GamesBeat: It seems like there’s a psychological barrier we’ll get over when headsets are sold as another peripheral that’s part of your computing experience, not a $500 Vive that you just use to play games. You get your keyboard, your mouse, your antivirus solution, and your headset.

Pallister: Even if there’s a bundle, the fact is, if I’m hearing right, as a consumer — if I look at the Rift, I’m not just buying a VR headset. I’m making a decision about whether it has the games I want. I’m getting locked into that platform of offerings. It feels like — our initial thought was there are any number of usages you can point to that started with this vertical model and eventually got standardized and went horizontal.

We’ve been saying that standards will be the way that happened. We’re on the Khronos OpenXR standards body, and we’re working with other companies to make that happen. But it feels like the industry is on the verge of making it happen anyway. Somebody enabled the path to get Steam VR titles to run on Oculus headsets.
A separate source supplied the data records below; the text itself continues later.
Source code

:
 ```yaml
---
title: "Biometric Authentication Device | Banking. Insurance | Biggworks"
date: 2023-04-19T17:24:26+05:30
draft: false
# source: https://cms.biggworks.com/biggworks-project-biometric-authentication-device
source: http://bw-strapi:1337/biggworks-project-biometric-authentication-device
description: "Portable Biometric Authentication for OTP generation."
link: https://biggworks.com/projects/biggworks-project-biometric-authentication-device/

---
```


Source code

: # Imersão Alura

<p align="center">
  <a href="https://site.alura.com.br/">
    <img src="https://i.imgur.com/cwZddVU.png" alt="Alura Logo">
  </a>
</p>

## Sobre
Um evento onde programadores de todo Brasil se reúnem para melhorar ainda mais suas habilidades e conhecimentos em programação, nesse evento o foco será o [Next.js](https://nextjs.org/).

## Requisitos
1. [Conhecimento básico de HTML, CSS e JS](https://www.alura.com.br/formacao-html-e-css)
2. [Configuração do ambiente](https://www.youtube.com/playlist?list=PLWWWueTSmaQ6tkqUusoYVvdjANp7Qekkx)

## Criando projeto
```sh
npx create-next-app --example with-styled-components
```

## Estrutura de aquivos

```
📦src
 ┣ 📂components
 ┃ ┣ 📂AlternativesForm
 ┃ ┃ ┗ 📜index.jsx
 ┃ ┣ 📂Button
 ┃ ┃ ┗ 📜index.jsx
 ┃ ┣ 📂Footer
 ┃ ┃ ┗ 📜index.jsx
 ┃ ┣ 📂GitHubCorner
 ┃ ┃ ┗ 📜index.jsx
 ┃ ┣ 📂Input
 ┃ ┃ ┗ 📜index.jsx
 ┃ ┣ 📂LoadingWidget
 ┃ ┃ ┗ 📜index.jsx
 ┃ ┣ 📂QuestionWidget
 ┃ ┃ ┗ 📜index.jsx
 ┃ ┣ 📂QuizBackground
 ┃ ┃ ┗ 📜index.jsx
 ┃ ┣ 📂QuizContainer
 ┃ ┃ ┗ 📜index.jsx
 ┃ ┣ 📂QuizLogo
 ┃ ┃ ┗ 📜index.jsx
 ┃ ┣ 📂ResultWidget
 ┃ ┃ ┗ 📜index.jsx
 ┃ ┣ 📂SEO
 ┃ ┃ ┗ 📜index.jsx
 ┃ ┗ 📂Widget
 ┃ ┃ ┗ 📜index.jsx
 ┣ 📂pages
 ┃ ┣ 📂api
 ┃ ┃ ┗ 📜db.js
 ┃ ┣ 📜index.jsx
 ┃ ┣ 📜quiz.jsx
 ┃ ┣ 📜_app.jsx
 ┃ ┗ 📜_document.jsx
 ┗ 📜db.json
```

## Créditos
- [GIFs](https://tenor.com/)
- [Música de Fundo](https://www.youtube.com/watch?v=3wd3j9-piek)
Initially, they said, “No, no, you have to go through our store,” but their users said, “We’re Steam users, and you’ll make that happen.” We recently saw an announcement from Microsoft that said, “Our headsets will also support that content.” Valve has hinted that other guys might be coming beyond HTC. The LG guys made an announcement.

It feels like, even if there’s not an outright declaration that all this stuff works on all the headsets, at least there will be a body of knowledge among enthusiast users who use Steam. “I know that I can go on the Steam discussion list and see that these five headsets support all this stuff, and I should probably buy this one.” It very much feels like we’re heading in that direction. At the very least, when the standards happen, we’ll get there, but even before that, you’ll see consumers getting more choice.

GamesBeat: VR arcades are very interesting and the things IMAX is doing with VR cinema. Do we think that has legs? Is that going to keep going?

Pallister: I don’t know what the economics look like for IMAX, but I think the model absolutely has legs. Whether it’s the next arcade and looks like arcades did in the ‘80s, and they’re a massive destination business, or they’re a bit like arcades now, where certain types of games — the only thing arcades have left today is form factor and peripherals. You sit on a motorbike or pick up a machine gun and do all this stuff you can’t do at home.

It’ll be somewhere in between, I think. Some people will say, “I’ll take an off-the-shelf Vive and deliver some flavor of experience to people who can’t afford it.” You’ll see that in China, say. And some people will say, “Even if people have a headset at home, how do I really do a next-level experience?” Something like what The Void is doing. I’ll have force-feedback vests and other peripherals. I’ll do an environment where it’s a 1:1 mapping with the VR environment. When I see stairs in the VR space, I’ll step forward, and there are stairs there. I’m mixing the real world in. Next-gen laser tech, absolutely, right?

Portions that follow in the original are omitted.